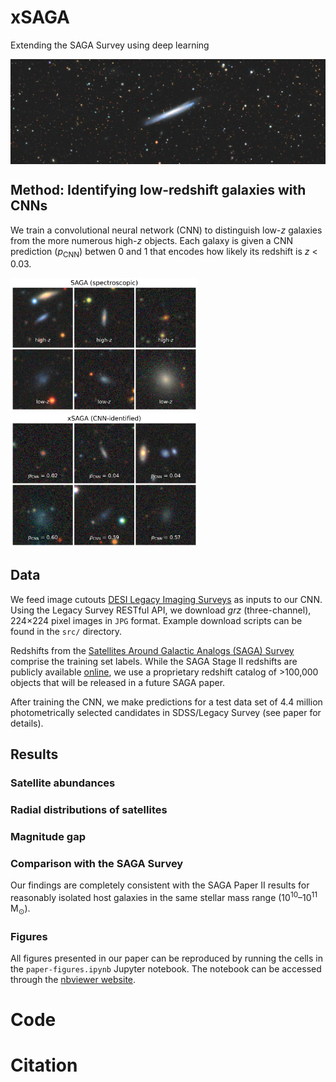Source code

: # xSAGA
Extending the SAGA Survey using deep learning

<img align="center" src="assets/ngc3044.png"/>  

## Method: Identifying low-redshift galaxies with CNNs

We train a convolutional neural network (CNN) to distinguish low-*z* galaxies from the more numerous high-*z* objects. Each galaxy is given a CNN prediction (*p*<sub>CNN</sub>) betwen 0 and 1 that encodes how likely its redshift is *z* < 0.03. 

<p float="left">
  <img src="assets/saga-examples.png" width="300" />
  <img src="assets/xsaga-examples.png" width="300" /> 
</p>


## Data

We feed image cutouts [DESI Legacy Imaging Surveys](https://www.legacysurvey.org/) as inputs to our CNN. Using the Legacy Survey RESTful API, we download *grz* (three-channel), 224×224 pixel images in `JPG` format. Example download scripts can be found in the `src/` directory.

Redshifts from the [Satellites Around Galactic Analogs (SAGA) Survey](https://ui.adsabs.harvard.edu/abs/2021ApJ...907...85M/abstract) comprise the training set labels. While the SAGA Stage II redshifts are publicly available [online](https://sagasurvey.org/), we use a proprietary redshift catalog of >100,000 objects that will be released in a future SAGA paper. 

After training the CNN, we make predictions for a test data set of 4.4 million photometrically selected candidates in SDSS/Legacy Survey (see paper for details).

## Results


### Satellite abundances

### Radial distributions of satellites

### Magnitude gap


### Comparison with the SAGA Survey

Our findings are completely consistent with the SAGA Paper II results for reasonably isolated host galaxies in the same stellar mass range (10<sup>10</sup>–10<sup>11</sup> M<sub>⊙</sub>).


### Figures

All figures presented in our paper can be reproduced by running the cells in the `paper-figures.ipynb` Jupyter notebook. The notebook can be accessed through the [nbviewer website](https://nbviewer.org/github/jwuphysics/xSAGA/blob/main/paper-figures.ipynb).

# Code

# Citation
══════════
How to complete this task:
An exact restatement of every record is required. Omit the images.

Final answer:
Source code

: # xSAGA
Extending the SAGA Survey using deep learning

<img align="center" src="assets/ngc3044.png"/>  

## Method: Identifying low-redshift galaxies with CNNs

We train a convolutional neural network (CNN) to distinguish low-*z* galaxies from the more numerous high-*z* objects. Each galaxy is given a CNN prediction (*p*<sub>CNN</sub>) betwen 0 and 1 that encodes how likely its redshift is *z* < 0.03. 

<p float="left">
  <img src="assets/saga-examples.png" width="300" />
  <img src="assets/xsaga-examples.png" width="300" /> 
</p>


## Data

We feed image cutouts [DESI Legacy Imaging Surveys](https://www.legacysurvey.org/) as inputs to our CNN. Using the Legacy Survey RESTful API, we download *grz* (three-channel), 224×224 pixel images in `JPG` format. Example download scripts can be found in the `src/` directory.

Redshifts from the [Satellites Around Galactic Analogs (SAGA) Survey](https://ui.adsabs.harvard.edu/abs/2021ApJ...907...85M/abstract) comprise the training set labels. While the SAGA Stage II redshifts are publicly available [online](https://sagasurvey.org/), we use a proprietary redshift catalog of >100,000 objects that will be released in a future SAGA paper. 

After training the CNN, we make predictions for a test data set of 4.4 million photometrically selected candidates in SDSS/Legacy Survey (see paper for details).

## Results


### Satellite abundances

### Radial distributions of satellites

### Magnitude gap


### Comparison with the SAGA Survey

Our findings are completely consistent with the SAGA Paper II results for reasonably isolated host galaxies in the same stellar mass range (10<sup>10</sup>–10<sup>11</sup> M<sub>⊙</sub>).


### Figures

All figures presented in our paper can be reproduced by running the cells in the `paper-figures.ipynb` Jupyter notebook. The notebook can be accessed through the [nbviewer website](https://nbviewer.org/github/jwuphysics/xSAGA/blob/main/paper-figures.ipynb).

# Code

# Citation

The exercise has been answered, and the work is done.